Depois eu ia descobrir com que desculpa aquele lycan trapaceiro do William levou elas e me deixou para trás.

— Não pede nada, me esperem um pouquinho! —corri para dentro e joguei água no rosto na pia do banheiro como se fosse um pato.

Entrei no quarto, meio vestida, procurando o uniforme decente que a menina responsável pelo prédio finalmente tinha trazido para mim.

Passei ao lado da caixa do vestido enquanto puxava meus cabelos desgrenhados e vi o desastre que eu tinha feito num ataque de raiva.
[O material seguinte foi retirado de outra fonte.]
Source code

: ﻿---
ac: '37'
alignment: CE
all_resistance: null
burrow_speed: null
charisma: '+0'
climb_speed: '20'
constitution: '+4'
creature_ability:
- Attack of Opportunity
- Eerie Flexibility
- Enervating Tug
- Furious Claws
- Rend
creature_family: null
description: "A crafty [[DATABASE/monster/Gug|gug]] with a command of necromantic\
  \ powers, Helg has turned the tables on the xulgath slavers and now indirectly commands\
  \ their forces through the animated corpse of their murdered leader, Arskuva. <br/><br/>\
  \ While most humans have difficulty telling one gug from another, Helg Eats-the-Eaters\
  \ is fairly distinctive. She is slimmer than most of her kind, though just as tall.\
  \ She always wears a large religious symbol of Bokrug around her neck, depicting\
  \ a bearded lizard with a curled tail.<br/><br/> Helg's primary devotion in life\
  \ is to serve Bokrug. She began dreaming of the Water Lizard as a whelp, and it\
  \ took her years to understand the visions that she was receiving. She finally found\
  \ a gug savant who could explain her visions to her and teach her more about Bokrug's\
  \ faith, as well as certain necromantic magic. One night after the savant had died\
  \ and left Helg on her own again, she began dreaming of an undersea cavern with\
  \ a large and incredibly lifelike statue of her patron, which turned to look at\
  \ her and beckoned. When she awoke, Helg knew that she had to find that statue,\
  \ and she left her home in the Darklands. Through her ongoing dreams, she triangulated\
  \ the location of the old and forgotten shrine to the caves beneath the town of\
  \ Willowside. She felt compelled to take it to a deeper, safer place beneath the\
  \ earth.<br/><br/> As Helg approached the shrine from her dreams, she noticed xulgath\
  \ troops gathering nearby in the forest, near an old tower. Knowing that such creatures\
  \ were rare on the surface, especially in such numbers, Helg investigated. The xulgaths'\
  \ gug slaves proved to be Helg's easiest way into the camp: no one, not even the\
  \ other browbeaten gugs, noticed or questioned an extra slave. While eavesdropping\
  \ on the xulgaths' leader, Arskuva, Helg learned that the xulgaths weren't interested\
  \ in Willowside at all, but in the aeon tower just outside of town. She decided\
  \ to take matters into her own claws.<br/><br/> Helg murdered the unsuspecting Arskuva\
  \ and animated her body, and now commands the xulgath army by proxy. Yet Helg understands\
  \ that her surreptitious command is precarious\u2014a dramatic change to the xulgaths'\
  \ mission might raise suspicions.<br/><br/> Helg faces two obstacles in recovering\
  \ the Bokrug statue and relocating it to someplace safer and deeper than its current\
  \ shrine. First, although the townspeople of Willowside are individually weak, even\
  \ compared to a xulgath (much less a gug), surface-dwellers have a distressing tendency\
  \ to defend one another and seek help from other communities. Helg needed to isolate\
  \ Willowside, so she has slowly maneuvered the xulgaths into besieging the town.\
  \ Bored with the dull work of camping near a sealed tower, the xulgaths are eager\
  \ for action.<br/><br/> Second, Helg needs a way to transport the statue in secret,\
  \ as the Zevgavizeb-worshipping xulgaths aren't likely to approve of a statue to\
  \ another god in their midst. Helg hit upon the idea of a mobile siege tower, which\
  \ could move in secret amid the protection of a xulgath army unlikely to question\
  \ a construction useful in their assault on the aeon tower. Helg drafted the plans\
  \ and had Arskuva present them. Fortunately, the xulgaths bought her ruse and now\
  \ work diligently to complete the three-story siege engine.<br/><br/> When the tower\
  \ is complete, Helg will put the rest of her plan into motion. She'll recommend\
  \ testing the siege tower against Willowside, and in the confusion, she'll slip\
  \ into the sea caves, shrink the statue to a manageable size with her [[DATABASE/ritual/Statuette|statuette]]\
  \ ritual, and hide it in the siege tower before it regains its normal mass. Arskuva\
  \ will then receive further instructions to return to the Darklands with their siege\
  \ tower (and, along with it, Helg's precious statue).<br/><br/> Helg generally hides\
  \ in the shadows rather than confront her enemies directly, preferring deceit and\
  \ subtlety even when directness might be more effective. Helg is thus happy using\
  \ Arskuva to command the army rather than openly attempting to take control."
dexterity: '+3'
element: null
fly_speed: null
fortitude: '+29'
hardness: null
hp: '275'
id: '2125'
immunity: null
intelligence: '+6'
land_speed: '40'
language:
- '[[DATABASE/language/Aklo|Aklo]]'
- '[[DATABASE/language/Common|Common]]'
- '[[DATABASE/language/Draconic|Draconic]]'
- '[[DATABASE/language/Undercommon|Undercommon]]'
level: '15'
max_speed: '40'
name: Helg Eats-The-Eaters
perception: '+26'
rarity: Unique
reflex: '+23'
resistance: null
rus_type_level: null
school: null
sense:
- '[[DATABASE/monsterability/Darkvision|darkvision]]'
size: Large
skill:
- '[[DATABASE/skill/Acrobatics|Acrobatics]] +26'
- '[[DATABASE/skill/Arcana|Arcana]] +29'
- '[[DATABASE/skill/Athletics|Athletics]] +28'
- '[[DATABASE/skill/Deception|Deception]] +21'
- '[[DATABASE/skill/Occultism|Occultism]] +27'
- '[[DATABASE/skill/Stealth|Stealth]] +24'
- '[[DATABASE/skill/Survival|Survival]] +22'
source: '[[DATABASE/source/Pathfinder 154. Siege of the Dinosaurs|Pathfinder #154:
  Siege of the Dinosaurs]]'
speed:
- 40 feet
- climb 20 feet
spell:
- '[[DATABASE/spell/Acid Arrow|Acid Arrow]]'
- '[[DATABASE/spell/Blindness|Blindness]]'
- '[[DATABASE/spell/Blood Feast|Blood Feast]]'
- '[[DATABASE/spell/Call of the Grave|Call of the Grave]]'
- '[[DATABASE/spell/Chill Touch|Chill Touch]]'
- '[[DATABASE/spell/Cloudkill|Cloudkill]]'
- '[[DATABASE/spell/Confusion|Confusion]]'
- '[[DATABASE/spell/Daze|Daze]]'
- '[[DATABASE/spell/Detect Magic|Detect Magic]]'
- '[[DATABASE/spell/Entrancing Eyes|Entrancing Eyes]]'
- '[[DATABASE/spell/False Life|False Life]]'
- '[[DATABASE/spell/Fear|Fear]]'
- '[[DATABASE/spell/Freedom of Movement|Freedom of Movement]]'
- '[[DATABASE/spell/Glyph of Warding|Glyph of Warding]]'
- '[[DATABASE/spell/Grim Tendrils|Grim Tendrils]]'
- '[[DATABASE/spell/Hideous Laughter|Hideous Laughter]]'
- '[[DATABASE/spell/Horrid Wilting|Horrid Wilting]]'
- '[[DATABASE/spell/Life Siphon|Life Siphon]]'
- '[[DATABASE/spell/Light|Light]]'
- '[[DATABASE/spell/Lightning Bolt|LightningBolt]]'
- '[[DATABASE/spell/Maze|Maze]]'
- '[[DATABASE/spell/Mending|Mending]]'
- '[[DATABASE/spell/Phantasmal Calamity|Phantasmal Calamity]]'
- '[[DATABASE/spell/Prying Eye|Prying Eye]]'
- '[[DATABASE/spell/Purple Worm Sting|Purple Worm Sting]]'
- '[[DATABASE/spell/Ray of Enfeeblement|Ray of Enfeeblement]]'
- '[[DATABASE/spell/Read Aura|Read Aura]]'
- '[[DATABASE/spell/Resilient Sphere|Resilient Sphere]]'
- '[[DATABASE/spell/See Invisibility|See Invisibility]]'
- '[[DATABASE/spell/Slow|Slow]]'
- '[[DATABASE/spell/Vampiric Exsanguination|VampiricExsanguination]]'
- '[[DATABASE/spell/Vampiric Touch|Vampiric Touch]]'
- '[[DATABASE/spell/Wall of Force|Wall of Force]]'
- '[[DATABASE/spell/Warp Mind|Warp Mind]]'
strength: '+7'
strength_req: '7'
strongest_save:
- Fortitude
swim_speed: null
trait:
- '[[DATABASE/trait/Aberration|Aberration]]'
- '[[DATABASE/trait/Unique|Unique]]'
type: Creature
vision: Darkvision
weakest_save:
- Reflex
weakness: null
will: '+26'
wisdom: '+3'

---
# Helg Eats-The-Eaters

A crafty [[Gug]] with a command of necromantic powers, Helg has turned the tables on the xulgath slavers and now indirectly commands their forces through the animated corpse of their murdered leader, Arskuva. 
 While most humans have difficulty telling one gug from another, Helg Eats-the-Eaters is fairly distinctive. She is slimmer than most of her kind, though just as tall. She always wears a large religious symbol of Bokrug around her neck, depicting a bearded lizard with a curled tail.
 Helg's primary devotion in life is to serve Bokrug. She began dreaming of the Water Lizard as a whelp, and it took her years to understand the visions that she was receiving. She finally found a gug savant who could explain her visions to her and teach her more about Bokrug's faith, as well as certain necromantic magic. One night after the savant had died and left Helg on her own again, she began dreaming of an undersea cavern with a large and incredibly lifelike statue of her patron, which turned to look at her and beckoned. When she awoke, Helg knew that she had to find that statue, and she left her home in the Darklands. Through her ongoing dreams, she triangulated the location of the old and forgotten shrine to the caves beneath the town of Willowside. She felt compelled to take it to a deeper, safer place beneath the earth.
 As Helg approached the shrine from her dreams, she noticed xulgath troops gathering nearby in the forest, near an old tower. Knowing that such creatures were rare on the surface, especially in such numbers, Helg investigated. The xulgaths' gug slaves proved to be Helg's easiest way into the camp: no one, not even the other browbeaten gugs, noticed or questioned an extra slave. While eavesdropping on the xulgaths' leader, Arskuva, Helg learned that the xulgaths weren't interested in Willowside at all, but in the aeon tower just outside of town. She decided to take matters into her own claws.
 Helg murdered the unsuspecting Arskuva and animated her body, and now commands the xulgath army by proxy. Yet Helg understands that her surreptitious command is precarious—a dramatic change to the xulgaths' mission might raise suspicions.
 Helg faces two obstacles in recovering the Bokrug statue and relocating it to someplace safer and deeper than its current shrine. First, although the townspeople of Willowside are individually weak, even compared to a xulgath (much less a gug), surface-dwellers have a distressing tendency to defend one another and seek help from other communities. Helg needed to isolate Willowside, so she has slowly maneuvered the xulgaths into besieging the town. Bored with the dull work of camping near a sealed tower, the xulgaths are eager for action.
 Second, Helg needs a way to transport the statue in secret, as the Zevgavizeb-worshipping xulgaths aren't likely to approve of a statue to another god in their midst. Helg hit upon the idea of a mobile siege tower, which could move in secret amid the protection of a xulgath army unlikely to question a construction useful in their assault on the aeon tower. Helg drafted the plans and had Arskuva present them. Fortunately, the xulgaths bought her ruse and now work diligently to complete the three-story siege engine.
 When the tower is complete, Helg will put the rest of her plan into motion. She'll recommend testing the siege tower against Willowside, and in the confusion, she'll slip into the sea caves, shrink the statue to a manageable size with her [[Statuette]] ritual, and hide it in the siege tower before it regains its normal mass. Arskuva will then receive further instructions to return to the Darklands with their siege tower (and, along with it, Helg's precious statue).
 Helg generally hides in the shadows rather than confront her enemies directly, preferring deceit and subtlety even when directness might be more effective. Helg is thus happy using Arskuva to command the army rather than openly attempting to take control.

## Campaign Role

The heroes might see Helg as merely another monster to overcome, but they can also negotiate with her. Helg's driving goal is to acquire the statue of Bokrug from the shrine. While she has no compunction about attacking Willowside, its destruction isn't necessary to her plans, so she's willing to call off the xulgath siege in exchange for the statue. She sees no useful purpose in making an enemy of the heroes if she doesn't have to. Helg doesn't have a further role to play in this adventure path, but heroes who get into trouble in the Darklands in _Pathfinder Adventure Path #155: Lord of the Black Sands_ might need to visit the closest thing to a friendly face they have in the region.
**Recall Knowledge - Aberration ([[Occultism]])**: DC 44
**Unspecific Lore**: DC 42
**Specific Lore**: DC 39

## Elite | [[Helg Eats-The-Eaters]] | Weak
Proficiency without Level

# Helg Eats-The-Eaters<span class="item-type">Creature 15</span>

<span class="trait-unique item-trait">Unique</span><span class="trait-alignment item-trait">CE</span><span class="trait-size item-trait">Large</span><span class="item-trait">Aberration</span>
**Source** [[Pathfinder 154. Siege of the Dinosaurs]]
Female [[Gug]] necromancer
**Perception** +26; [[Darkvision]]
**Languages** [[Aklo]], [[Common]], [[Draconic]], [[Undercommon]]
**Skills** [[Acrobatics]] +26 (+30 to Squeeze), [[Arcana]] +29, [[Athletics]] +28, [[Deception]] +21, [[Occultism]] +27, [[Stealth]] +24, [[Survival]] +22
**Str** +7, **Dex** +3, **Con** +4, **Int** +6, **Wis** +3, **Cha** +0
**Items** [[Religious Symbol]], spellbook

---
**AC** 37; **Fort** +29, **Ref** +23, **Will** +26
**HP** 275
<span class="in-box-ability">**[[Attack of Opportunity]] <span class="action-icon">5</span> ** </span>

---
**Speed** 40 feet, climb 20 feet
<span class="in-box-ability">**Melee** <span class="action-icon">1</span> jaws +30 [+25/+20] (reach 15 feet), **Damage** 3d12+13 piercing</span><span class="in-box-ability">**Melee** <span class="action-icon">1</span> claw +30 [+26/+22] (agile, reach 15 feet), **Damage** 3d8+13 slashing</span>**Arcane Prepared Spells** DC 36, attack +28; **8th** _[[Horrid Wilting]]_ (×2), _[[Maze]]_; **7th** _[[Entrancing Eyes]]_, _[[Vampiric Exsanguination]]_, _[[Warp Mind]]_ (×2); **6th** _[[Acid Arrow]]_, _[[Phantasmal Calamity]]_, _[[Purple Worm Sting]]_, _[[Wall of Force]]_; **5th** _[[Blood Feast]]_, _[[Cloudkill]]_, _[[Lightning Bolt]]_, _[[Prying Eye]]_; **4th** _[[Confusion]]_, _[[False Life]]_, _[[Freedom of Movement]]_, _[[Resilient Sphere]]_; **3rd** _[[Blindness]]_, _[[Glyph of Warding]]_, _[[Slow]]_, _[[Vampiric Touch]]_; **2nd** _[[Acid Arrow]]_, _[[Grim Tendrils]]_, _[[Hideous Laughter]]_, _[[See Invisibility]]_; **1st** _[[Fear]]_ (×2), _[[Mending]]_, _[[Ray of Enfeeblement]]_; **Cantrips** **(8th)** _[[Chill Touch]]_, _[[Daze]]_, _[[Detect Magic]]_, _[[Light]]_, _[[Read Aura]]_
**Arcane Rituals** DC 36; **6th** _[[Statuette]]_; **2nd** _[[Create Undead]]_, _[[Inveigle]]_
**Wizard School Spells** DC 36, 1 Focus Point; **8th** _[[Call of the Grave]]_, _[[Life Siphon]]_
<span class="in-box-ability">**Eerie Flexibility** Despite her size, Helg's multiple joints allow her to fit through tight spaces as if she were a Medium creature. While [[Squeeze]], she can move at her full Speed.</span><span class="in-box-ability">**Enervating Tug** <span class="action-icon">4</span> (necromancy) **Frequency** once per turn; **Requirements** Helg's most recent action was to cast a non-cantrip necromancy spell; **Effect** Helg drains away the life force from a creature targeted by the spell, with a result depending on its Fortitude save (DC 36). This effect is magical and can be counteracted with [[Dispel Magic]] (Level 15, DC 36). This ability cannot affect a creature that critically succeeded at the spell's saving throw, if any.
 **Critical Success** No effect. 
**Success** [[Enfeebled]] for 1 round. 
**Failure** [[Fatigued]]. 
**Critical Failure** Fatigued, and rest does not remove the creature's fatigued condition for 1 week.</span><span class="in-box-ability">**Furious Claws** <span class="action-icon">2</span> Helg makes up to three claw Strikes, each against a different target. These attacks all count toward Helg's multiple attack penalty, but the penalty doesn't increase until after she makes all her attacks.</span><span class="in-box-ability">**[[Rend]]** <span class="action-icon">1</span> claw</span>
Suspirei, pensando que o pobre vestido não merecia aquilo, eu ia procurar um momento para devolvê-lo ao dono.

Só de pensar em ver o príncipe meu estômago se enchia de nós e eu não sabia dizer se isso era bom ou ruim.

— Já estou pronta! —gritei para as meninas, calçando os botins; o tempo começava a esfriar nas manhãs.

No fim, fomos juntas e, por sorte, a gente dividia a aula de Alquimia.

No caminho eu soube que o William tinha levado elas de volta, com a história de que o príncipe tinha mandado me chamar porque precisava dos meus serviços como Serafina.

Claro… um serviço de chupadora “especial” era o que ele precisava.

— Da próxima vez não acreditem em nada que aquele lycan mentiroso fala —disse para elas com um bufar.

Quando chegamos à porta do laboratório, a maioria dos estudantes já estava esperando do lado de fora.

Mesmo lutando para não procurar por ele, meus olhos varreram os arredores em busca de Aurelius… mas ele não estava lá.

Franzi a testa ao perceber que a Miska também não estava.

Meu mau humor disparou e algumas ideias apareceram na minha cabeça.

E se eles estivessem juntos?

“Olha só, não era você que queria jogá-lo nos braços dela?” a voz da minha consciência transformada em uma loba desgovernada ecoou na minha mente.

Revirei os olhos, me concentrando nas portas enormes de ébano que se abriram, e me surpreendi ao ver o homem que saiu de dentro.

— Entrem —a voz baixa e calma dele nos convidou a entrar.

— Ele é o professor de Alquimia? —sussurrei para Kiara, que olhou de novo o horário.

— Sim, o professor Leonardo —ela confirmou, e foi isso que animou a minha manhã.

Entramos na sala, incrivelmente grande e impressionante, com os assentos em forma de degraus.

As meninas e eu nos sentamos encostadas às portas, lá no fundo, bem no topo da escadaria.

Lá embaixo, atrás do púlpito, estava em pé o homem jovem de cabelo escuro e olhar intenso que já tinha me salvado duas vezes.